In late April, Microsoft released the second version of Azure SQL Data Warehouse that provides significant performance...
improvements over the first version. Officially known as the Compute Optimized Gen2 service tier, the upgraded technology puts Azure SQL DW on par with the performance of cloud data warehouse services from other vendors.
Initially launched for beta testing in 2015 and made generally available the following year, Azure SQL Data Warehouse uses massively parallel processing functionality to run complex analytical queries across large data sets. That's similar to rival cloud data warehouse platforms like Amazon Redshift, Snowflake and IBM Db2 Warehouse on Cloud, formerly known as dashDB for Analytics.
What makes Azure SQL Data Warehouse stand out from those technologies is that it allows users to scale compute and storage resources independently of each other, as well as to pause their data warehouses and resume operations when needed. These scaling and pausing capabilities help companies to better control processing costs because they don't have to pay for resources they're not using. That gives SQL DW an important edge over its competitors.

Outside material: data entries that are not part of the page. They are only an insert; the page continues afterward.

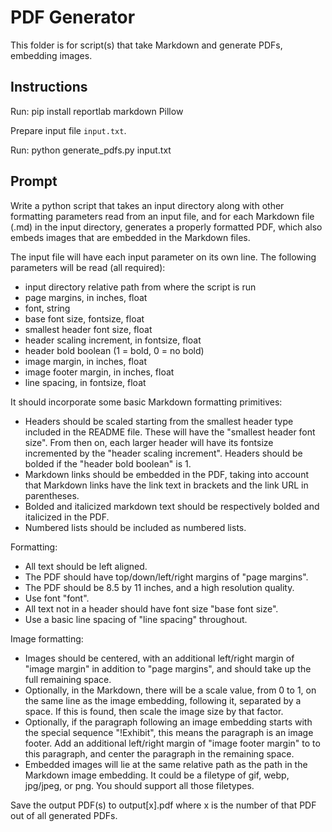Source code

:# PDF Generator

This folder is for script(s) that take Markdown and generate PDFs, embedding images.

## Instructions

Run: pip install reportlab markdown Pillow

Prepare input file `input.txt`.

Run: python generate_pdfs.py input.txt

## Prompt

Write a python script that takes an input directory along with other formatting parameters read from an input file, and for each Markdown file (.md) in the input directory, generates a properly formatted PDF, which also embeds images that are embedded in the Markdown files.

The input file will have each input parameter on its own line. The following parameters will be read (all required):
- input directory relative path from where the script is run
- page margins, in inches, float
- font, string
- base font size, fontsize, float
- smallest header font size, float
- header scaling increment, in fontsize, float
- header bold boolean (1 = bold, 0 = no bold)
- image margin, in inches, float
- image footer margin, in inches, float
- line spacing, in fontsize, float

It should incorporate some basic Markdown formatting primitives:
- Headers should be scaled starting from the smallest header type included in the README file. These will have the "smallest header font size". From then on, each larger header will have its fontsize incremented by the "header scaling increment". Headers should be bolded if the "header bold boolean" is 1.
- Markdown links should be embedded in the PDF, taking into account that Markdown links have the link text in brackets and the link URL in parentheses.
- Bolded and italicized markdown text should be respectively bolded and italicized in the PDF.
- Numbered lists should be included as numbered lists.

Formatting:
- All text should be left aligned.
- The PDF should have top/down/left/right margins of "page margins".
- The PDF should be 8.5 by 11 inches, and a high resolution quality.
- Use font "font".
- All text not in a header should have font size "base font size".
- Use a basic line spacing of "line spacing" throughout.

Image formatting:
- Images should be centered, with an additional left/right margin of "image margin" in addition to "page margins", and should take up the full remaining space.
- Optionally, in the Markdown, there will be a scale value, from 0 to 1, on the same line as the image embedding, following it, separated by a space. If this is found, then scale the image size by that factor.
- Optionally, if the paragraph following an image embedding starts with the special sequence "!Exhibit", this means the paragraph is an image footer. Add an additional left/right margin of "image footer margin" to to this paragraph, and center the paragraph in the remaining space.
- Embedded images will lie at the same relative path as the path in the Markdown image embedding. It could be a filetype of gif, webp, jpg/jpeg, or png. You should support all those filetypes.

Save the output PDF(s) to output[x].pdf where x is the number of that PDF out of all generated PDFs.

However, the first incarnation of Azure SQL DW lagged behind the competition when it came to performance, particularly compared to Redshift. Microsoft sought to address the performance discrepancies with the release of the Gen2 tier, which promises to deliver fivefold increases in computing power and query performance and four times more query concurrency than the original service.
The first service is now dubbed Azure SQL Data Warehouse Compute Optimized Gen1 and it is still offered as a lower-end option.

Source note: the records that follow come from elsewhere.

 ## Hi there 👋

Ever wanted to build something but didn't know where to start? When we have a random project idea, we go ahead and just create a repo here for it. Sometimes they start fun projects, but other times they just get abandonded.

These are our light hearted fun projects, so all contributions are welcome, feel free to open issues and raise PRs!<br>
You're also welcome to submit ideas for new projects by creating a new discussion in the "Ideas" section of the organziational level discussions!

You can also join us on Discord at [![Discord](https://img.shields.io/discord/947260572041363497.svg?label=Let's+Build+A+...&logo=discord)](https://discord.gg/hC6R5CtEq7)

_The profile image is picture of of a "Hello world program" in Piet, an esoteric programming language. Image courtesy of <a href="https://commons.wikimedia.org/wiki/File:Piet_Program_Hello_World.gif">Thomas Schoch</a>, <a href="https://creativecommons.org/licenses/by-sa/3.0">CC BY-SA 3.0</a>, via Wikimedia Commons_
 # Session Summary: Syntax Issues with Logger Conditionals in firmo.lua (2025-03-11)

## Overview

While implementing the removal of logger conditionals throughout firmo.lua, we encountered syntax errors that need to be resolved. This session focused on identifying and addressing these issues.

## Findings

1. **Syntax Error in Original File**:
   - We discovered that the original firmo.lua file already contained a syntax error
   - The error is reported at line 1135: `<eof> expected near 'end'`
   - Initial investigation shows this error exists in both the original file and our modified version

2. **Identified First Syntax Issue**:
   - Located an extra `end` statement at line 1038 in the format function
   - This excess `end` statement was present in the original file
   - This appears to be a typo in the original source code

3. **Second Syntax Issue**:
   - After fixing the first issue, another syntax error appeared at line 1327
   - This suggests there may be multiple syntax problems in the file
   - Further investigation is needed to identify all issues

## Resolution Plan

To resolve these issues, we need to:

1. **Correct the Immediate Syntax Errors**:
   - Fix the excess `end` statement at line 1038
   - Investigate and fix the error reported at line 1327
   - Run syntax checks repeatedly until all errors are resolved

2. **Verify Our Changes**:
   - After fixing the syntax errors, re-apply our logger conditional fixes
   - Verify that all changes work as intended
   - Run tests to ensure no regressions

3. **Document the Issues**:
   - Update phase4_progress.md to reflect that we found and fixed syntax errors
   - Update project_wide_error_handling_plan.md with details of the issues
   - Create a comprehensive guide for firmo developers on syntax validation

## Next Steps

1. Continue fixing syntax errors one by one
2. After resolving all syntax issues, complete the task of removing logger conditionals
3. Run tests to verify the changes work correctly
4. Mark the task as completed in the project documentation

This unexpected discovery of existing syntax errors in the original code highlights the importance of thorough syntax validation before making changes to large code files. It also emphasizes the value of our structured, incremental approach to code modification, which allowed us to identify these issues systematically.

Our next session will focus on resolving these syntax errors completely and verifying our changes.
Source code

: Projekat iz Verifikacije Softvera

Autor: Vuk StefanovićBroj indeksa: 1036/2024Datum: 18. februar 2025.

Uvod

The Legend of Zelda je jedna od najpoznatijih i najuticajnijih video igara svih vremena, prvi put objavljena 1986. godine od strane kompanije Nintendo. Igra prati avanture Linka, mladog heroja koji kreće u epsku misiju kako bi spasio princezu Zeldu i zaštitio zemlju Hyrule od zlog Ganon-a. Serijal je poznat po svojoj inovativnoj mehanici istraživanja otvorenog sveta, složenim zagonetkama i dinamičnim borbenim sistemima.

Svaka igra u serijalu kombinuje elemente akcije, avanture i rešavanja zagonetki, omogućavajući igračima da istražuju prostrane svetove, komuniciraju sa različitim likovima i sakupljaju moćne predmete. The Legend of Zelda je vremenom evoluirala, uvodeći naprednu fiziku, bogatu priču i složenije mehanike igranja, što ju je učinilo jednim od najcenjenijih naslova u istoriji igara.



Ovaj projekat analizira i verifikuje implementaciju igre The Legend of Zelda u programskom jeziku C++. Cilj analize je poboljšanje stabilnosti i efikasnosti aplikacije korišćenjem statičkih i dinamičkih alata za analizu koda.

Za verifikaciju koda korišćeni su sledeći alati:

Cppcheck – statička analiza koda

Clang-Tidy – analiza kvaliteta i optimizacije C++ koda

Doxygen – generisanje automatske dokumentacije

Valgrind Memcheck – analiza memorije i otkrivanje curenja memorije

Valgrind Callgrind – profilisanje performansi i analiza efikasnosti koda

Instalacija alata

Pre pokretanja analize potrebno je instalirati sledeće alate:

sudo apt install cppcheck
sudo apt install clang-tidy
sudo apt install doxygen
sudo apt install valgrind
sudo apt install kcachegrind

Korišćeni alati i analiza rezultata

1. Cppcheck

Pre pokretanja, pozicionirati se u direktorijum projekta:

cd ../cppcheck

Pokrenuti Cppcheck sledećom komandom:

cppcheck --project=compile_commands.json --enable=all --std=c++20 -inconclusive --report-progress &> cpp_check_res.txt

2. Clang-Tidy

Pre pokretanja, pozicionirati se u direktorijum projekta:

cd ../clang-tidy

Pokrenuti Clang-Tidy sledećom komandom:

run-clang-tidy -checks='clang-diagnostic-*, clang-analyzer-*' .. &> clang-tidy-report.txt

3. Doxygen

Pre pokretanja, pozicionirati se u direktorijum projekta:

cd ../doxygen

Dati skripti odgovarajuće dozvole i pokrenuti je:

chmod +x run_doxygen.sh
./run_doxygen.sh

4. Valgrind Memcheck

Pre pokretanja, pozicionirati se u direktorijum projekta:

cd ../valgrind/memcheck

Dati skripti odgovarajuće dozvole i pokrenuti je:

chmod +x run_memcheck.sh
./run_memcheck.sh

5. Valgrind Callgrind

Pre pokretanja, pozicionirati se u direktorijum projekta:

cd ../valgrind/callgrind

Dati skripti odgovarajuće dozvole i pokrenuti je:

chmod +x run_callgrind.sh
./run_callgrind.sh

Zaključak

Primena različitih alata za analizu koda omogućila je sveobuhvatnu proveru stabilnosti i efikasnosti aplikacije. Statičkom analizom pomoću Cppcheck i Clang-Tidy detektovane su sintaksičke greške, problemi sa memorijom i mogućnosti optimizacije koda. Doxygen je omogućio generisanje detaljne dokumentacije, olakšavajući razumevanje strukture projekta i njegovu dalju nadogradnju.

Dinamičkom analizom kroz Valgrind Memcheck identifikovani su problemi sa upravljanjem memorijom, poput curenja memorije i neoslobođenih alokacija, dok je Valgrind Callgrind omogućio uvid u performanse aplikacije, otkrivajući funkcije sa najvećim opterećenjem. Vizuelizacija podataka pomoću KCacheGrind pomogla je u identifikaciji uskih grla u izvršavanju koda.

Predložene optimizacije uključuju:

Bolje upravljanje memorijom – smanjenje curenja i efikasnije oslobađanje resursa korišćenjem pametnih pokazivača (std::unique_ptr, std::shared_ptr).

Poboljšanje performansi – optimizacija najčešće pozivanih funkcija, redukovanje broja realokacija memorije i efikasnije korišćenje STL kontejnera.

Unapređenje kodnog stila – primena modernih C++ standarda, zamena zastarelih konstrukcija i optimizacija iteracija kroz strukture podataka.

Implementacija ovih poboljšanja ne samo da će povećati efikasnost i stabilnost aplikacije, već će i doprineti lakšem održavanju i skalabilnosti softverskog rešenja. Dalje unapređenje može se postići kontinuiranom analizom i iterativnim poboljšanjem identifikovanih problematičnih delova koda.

To deliver these improved capabilities, Azure SQL DW Gen2 extends the cloud service's workload management capabilities and includes adaptive caching for its compute engine.
Gen2 enables more data, bigger workloads
The workload management side of the tool uses columnstore storage, the default storage type used by Azure SQL DW. With columnstore storage, table rows are divided into row groups and then compressed using a variety of advanced techniques. This approach not only reduces storage costs, but it can also improve query performance, according to Microsoft.

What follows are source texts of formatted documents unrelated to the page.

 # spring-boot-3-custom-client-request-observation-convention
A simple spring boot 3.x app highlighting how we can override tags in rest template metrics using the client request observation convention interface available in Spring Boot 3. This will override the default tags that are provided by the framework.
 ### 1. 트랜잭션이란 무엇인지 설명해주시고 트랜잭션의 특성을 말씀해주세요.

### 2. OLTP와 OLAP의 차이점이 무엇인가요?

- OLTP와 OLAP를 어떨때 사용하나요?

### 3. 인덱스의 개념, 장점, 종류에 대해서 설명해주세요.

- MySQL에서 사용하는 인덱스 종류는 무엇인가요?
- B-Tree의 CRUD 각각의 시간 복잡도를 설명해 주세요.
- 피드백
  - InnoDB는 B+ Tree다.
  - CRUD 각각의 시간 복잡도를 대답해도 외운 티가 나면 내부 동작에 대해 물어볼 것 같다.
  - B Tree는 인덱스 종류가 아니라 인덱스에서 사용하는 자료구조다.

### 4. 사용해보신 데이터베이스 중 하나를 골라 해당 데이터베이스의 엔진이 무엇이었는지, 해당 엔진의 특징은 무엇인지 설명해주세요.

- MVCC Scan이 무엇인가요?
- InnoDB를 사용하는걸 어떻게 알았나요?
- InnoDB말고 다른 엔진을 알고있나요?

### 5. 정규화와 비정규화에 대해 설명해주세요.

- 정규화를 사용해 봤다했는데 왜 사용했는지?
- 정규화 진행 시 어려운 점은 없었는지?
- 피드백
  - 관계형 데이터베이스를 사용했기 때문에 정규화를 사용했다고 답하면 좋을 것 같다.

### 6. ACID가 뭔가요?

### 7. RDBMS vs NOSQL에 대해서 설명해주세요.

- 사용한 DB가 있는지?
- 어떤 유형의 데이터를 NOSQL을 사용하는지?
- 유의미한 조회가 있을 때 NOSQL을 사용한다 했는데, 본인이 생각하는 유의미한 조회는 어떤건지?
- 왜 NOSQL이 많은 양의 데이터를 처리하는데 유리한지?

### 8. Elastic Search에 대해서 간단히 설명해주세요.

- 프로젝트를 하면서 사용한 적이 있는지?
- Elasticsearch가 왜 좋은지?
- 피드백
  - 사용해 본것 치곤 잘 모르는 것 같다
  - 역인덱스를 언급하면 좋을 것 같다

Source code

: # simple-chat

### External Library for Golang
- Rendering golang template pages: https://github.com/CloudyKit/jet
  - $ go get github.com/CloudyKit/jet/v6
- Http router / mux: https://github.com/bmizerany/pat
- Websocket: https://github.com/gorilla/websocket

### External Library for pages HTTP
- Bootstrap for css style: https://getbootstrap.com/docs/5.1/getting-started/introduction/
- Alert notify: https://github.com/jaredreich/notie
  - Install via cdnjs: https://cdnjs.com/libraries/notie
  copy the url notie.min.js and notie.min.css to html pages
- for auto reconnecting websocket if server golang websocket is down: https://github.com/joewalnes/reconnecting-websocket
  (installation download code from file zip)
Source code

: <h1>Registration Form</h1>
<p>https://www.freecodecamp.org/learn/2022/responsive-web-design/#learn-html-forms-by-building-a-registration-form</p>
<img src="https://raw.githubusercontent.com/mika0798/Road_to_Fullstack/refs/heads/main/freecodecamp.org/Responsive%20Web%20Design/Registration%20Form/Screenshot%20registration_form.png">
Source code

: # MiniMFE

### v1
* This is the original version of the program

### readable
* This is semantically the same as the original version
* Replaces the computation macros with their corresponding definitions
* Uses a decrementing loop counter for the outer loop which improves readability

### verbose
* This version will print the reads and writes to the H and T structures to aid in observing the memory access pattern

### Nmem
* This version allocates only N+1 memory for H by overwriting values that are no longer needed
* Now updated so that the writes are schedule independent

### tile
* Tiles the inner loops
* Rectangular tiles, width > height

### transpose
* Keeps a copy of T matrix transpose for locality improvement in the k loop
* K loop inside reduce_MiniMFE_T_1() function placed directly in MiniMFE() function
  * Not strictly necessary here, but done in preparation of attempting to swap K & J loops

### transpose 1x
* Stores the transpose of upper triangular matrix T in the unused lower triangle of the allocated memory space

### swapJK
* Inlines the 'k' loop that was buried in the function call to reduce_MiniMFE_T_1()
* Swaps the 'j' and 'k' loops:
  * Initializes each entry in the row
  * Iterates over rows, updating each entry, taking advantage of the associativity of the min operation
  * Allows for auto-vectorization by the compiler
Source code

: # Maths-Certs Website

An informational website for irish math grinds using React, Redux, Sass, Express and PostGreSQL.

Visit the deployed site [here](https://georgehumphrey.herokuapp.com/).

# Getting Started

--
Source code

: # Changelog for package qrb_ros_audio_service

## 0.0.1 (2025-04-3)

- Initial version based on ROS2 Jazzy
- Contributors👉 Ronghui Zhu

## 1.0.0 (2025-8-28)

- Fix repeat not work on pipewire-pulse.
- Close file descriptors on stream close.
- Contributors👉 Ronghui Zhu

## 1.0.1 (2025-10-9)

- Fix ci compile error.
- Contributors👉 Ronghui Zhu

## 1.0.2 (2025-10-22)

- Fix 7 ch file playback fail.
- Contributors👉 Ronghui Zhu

Prior to the introduction of the Gen2 tier, data warehouses were limited to 240 TB of on-disk compressed data. The Gen1 tier still adheres to that size limitation, but Azure SQL DW Gen2 supports unlimited columnstore data -- a change made possible by the expanded computing power the new version provides.
When configuring the cloud service, users choose the amount of computing power they need based on a number of data warehouse units (DWU). A DWU is a predefined measure of the CPU, memory and I/O resources available to Azure SQL Data Warehouse systems. Gen1 users can choose subscription bundles that range between 100 to 6,000 DWUs. By comparison, Gen2 offers bundles with between 1,000 and 30,000 DWUs.
The higher DWU numbers translate directly into greater power for processing analytical queries. Microsoft first raised the maximum performance level to 18,000 DWUs in a Gen2 preview release last year, but increased it even further in the final version. The company also extended Azure SQL DW's workload management functionality to support up to 128 concurrent queries in Gen2 -- the highest concurrency rate of any cloud data warehouse service currently available, Microsoft claims.
Adaptive caching keeps key data at hand
One of the biggest reasons that Redshift outperformed Azure SQL DW in the past is because of the cluster architecture employed by AWS, specifically with regard to storage. Under the Redshift model, each compute node has its own direct-attached storage, whereas the SQL DW service relies primarily on Azure Blob Storage, a remote cloud-based storage service.
Direct-attached storage has significant advantages over remote storage when it comes to query performance, which is why Microsoft introduced adaptive caching as part of Azure SQL DW Gen2. In the new version, a columnar storage cache resides next to the compute layer. Each compute node maintains its own cache of recently accessed storage segments, which helps to streamline access to Azure Blob Storage data.
The caching layer is made up of solid-state drives (SSDs) that leverage the nonvolatile memory express (NVMe) storage protocol. NVMe represents an important advancement in storage technologies because of its ability to better-utilize SSD throughput compared to traditional storage protocols, which were designed for hard disk drives and, as a result, can't keep up with SSD data loads.
But Microsoft didn't stop with NVMe. The Gen2 tier also incorporates intelligent caching technology that uses metrics on query frequencies and data access patterns to adapt to user workloads. The goal is to know what data needs to be cached and when in order to minimize remote calls to Azure Blob Storage, thereby accelerating data access and query performance.
An altered cloud data warehouse landscape
Azure SQL DW Gen2 represents an important milestone for Microsoft in delivering high-performance data warehousing in the cloud. SQL Data Warehouse already had the advantage of a more flexible delivery model than its rivals, as well as integration with other Microsoft cloud services and tools. In addition, Microsoft has extended the technology's reach to all 33 Azure regions worldwide, with Gen2 currently available in 23 of them after being launched in Australia and France in August.
Even so, it's the new performance capabilities that are causing people to take notice of Azure SQL DW. But before prospective users can draw any real-world conclusions, some serious benchmarking must be done to carefully compare Gen2 with other cloud data warehouse services to determine where the advantage really lies for performance.